Interview with Nicolas Papadopoulos

The people at the Greek International Communication Policy Forum, which last week published an interesting interview with country branding expert Keith Dinnie, are doing a great job and this week they have interviewed another reputated country brands expert, Nicolas Papadopoulos, the Greek-Canadian professor of Marketing and International Business at Carleton University in Ottawa, Canada.

The interview is as follows:

Professor Papadopoulos, as a renowned country branding scholar in Canada, which do you consider the primary factors for the success of Canada as a leading country brand (2nd place in Country Brands – Index 2008)?

Essentially there are two reasons. One has to do with quality of life, perceptions of people about the general level of development of the country. The other one is the perception of Canada as a peaceful country in international affairs. These two perceptions evolved partly because we are next to the United States, which makes it easy to think of us as a developed country with a very high standard of living. But the U.S. is also a very powerful country, so every time someone gets angry at them, by comparison they look of Canada as a friendlier country. Canada is like a bigger Sweden or Switzerland. It has no negatives, really. It has never done anything wrong: the peace-keeping efforts, the contribution of Canada to the solution of the Suez crisis and so on. All these things developed an image of a peaceful country that doesn’t bother anybody. The interesting thing about Canada, which is in some ways shared by Greece, is that the image of Canada doesn’t have so much content. In our research, every time we go and ask people ‘what do you think about Canada?’, the ratings are always very high. But when we ask them to tell us ‘why’, they just answer ‘nice country’. We ask ‘why is it nice?’, the answer is ‘well, I don’t know’. Yet Canada, much as Greece, has a lot of successes. Canadians have invented everything from basketball to insulin, the telephone and so on. But people don’t know that, they just like the country in a general sense. A very similar thing or even worse happens with Australia. Everybody loves Australia. There are three countries that everyone loves around the world: Australia, New Zealand, Canada. But try to ask people ‘why’… Australia has sheep, we’ve got bears, they are hot, we are cold and that’s it!

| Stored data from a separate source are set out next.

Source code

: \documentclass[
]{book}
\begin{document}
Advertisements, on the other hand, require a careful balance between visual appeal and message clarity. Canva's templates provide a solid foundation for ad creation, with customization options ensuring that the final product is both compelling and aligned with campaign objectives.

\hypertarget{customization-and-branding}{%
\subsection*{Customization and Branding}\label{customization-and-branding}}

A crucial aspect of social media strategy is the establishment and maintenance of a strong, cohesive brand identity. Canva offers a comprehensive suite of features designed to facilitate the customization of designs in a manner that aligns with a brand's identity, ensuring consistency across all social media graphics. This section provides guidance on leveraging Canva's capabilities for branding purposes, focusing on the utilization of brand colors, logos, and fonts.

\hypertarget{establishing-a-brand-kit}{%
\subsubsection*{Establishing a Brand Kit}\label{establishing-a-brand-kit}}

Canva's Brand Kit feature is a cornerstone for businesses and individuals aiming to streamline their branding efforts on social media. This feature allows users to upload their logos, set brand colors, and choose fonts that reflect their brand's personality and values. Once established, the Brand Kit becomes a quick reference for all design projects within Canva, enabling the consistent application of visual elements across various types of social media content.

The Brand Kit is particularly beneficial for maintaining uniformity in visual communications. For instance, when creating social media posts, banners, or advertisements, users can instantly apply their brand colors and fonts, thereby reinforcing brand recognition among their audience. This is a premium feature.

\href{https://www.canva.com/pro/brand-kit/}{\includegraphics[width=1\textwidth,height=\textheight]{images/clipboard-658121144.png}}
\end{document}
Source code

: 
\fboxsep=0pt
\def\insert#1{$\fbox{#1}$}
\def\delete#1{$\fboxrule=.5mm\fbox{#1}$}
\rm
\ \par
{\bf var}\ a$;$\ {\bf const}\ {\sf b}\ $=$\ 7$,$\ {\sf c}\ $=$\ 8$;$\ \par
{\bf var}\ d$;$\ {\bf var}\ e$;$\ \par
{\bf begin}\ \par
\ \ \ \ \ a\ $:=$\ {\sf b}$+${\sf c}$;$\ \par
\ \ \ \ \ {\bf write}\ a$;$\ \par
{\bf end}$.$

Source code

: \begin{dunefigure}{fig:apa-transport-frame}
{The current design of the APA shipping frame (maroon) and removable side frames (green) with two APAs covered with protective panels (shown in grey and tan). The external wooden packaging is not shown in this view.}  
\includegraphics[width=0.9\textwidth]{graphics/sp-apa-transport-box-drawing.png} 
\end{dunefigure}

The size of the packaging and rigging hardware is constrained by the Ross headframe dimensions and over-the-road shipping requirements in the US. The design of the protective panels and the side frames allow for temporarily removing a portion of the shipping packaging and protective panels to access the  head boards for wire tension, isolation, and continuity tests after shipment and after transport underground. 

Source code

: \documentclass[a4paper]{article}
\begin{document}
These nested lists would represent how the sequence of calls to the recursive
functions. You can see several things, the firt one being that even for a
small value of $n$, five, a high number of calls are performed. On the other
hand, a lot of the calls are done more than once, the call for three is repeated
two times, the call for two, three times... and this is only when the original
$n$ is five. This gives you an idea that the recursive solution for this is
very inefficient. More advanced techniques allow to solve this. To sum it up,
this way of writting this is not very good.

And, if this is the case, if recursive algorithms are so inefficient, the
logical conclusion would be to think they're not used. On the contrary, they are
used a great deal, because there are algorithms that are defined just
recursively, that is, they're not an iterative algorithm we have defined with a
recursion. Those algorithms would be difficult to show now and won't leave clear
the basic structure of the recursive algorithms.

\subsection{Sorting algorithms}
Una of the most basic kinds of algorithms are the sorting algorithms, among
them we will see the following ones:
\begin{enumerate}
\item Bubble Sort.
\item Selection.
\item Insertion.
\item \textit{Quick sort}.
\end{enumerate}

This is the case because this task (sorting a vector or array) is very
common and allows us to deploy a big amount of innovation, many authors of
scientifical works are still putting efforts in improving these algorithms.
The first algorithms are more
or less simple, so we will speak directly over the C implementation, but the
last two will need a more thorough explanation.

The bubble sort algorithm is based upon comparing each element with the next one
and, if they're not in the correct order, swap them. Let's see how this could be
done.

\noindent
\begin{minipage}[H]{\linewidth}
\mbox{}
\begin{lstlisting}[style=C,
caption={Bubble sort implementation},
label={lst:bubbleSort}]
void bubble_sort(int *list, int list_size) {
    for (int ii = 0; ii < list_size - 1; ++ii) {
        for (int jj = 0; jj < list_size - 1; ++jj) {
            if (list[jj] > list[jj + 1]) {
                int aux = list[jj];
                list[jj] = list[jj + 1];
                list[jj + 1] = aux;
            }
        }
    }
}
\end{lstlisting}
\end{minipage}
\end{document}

Do you think that the reputation of a country could influence the promotion of its products? Could you please elaborate on the Country of Origin Effect on Consumer Behavior?

Definitely there is an effect. Many times the effect is not direct. There are not many people who think that when consumers buy a product, they may buy it because of where it comes from. In another branch of international business, research in investment studies, there is actually a thing called the ‘liability of foreigners’. Foreigners have a disadvantage. Why? One reason is that they don’t know the local customs. However, in the case of imported products, there may be an advantage of foreigners in most countries, in that there is something exotic about them. We are doing some research at the moment where we compare how different companies present their products in advertising in different countries. We have collected about three thousand magazine advertisements from Canada and the United States, and about the same from Italy, Britain and Greece. Among other things, we find that many Greek companies advertise in Greek magazines, for Greeks, using the English language or the Italian language or French or whatever. Because there is an advantage in portraying yourself to be from somewhere else, which brings me to the country of origin. I prefer to use the term ‘country of association’. Take Wind, for example – this is a mobile network here in Greece, but the brand name is English and the country of association is Anglo-Saxon: it is English, it is American, it is British. It’s not German, it’s not Italian, it’s not French. Look, on the other hand, at L’ Oréal or any French brand of cosmetics, or Italian brands for shoes or suits for men. There are these associations between certain countries that are thought to be (and very often are) especially strong in certain product categories. So, companies try to find these perceptions and use them, even if their origin is different, by borrowing an association. So you have Greek wines that have French names. Country of association has a huge impact. Its effect doesn’t necessarily work at a conscious level. It may work subconsciously as well. You go to someone and you ask ‘why did you buy this?’ and he or she might tell you ‘oh, because it’s cheap’ or ‘because it’s the best quality’. They will give you rational reasons. But this is not the way we actually think and behave. People don’t necessarily behave rationally. Most of the time there is a combination of reason and emotion that makes us behave in a particular way, and very often the emotional side is the deciding factor.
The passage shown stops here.